Rusia akhirnya mengungkap alasan di balik jatuhnya rezim Presiden Bashar al-Assad di Suriah. Menurut Moskow, Amerika Serikat (AS) berkontribusi besar dalam tumbangnya kekuasaan Assad. Menteri Luar Negeri Rusia Sergey Lavrov mengatakan penyebab utama tumbangnya rezim sekutu Moskow itu adalah kehadiran militer AS di provinsi-provinsi kaya minyak Suriah serta sanksi ekonomi yang melumpuhkan yang diberlakukan selama bertahun-tahun.
Kelompok oposisi bersenjata yang dipimpin oleh Hayat Tahrir-al-Sham (HTS) melancarkan serangan mendadak pada akhir November, mengambil alih sebagian besar wilayah Suriah dan merebut ibu kota, Damaskus, dalam hitungan hari. Pasukan pemerintah Assad tidak memberikan perlawanan sama sekali, dan Assad beserta keluarganya melarikan diri ke Rusia, tempat mereka diberikan suaka.
Dalam wawancara dengan kantor berita TASS pada hari Senin (30/12/2024), Lavrov mengatakan: “Salah satu alasan memburuknya situasi adalah ketidakmampuan mantan pemimpin untuk memenuhi kebutuhan dasar penduduk di tengah konflik sipil yang berkepanjangan.” “Sebagian besar kesalahan atas hal ini terletak pada Washington, yang secara de facto telah menduduki wilayah timur laut Suriah yang paling kaya sumber daya, dan juga memberikan tekanan sanksi yang serius terhadap Damaskus,” kata diplomat tersebut.
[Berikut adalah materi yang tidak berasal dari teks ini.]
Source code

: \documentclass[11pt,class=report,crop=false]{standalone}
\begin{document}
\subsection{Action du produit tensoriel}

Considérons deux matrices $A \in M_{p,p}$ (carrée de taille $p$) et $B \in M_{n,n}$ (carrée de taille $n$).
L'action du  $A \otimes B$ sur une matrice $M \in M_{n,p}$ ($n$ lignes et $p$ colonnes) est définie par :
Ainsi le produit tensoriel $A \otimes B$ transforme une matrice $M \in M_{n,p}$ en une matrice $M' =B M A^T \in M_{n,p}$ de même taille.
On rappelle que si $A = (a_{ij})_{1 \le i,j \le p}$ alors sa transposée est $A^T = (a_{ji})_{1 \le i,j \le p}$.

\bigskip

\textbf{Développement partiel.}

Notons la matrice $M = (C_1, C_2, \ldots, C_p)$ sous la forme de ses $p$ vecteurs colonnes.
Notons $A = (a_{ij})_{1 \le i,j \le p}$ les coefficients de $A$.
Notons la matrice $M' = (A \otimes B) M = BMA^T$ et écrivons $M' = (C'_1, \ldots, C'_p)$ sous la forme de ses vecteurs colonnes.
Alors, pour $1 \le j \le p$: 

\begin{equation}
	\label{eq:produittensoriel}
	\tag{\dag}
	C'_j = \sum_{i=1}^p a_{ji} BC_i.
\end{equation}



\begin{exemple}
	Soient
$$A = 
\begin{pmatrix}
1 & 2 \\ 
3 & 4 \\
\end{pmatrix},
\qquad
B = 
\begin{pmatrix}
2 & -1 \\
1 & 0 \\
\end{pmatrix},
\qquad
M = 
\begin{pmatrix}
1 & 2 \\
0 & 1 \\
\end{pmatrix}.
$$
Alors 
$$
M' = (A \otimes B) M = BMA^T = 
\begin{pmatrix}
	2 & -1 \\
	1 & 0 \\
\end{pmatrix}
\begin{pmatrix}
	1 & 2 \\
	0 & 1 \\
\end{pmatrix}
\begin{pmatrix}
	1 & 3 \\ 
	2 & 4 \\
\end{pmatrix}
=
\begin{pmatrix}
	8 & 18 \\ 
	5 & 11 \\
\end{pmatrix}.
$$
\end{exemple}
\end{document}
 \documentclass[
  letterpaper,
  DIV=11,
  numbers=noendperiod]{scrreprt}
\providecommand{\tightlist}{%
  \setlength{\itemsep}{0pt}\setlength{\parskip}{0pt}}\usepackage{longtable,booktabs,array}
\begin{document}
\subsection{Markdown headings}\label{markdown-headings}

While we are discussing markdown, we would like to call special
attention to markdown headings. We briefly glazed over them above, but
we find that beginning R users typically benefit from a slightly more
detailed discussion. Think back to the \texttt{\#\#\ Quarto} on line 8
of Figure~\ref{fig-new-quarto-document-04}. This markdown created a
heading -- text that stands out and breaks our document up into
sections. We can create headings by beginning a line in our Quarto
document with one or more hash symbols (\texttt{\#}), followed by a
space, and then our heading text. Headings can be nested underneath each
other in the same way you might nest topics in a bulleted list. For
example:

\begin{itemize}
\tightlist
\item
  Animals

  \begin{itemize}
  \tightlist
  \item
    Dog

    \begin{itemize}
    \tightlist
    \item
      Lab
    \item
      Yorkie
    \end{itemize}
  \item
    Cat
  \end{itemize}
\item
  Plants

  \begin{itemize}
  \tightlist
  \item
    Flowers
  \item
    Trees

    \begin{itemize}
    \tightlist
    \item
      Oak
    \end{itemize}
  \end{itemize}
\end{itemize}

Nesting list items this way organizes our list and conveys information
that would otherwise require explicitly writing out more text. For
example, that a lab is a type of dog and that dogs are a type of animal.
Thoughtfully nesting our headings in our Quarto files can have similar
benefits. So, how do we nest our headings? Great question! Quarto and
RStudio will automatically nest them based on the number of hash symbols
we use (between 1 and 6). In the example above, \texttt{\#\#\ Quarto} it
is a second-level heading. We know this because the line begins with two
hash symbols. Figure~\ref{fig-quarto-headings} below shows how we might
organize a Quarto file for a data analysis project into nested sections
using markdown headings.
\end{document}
Dia mengeklaim bahwa “pencekikan” ekonomi oleh Washington ini telah mengakibatkan ketidakpuasan di antara penduduk Suriah. Menurut Lavrov, menghadapi kondisi ekonomi yang buruk, pemerintah Assad harus menerapkan tindakan yang tidak populer, yang pada gilirannya mengakibatkan protes. Sementara Moskow telah memberikan bantuan kemanusiaan kepada Damaskus, mantan penguasa tersebut gagal terlibat dalam dialog yang berarti dengan oposisi dan negara-negara tetangga.
Militer AS telah hadir di Suriah sejak awal tahun 2014, dengan tujuan yang dinyatakan untuk memerangi teroris Islamic State (IS) yang sebelumnya bernama ISIS. Pemerintah Assad secara konsisten mengecam kontingen Amerika sebagai penjajah, menuduh Washington mencuri sumber daya alam.
Minggu lalu, Pentagon mengungkapkan bahwa mereka memiliki sekitar 2.000 personel militer yang ditempatkan di pangkalan-pangkalannya di negara Timur Tengah tersebut, naik dari angka yang dilaporkan sebelumnya yaitu 900 personel. Rusia juga mempertahankan kehadiran militernya di Suriah, mengoperasikan pangkalan-pangkalan di Khmeimim dan Tartus.
Pada tahun 2017, Moskow dan Damaskus sepakat untuk menempatkan pasukan Rusia di sana selama 49 tahun. Lavrov mengatakan dengan berakhirnya pemerintahan Assad, Rusia siap untuk membahas masa depan instalasi militernya dengan otoritas baru, setelah masa transisi yang dinyatakan hingga 1 Maret 2025 berakhir.
Awal bulan ini, dia mengonfirmasi bahwa Rusia terus berhubungan dengan pemerintahan sementara baru di Damaskus guna menjamin keselamatan warga negara Rusia dan kedutaan besar di negara tersebut.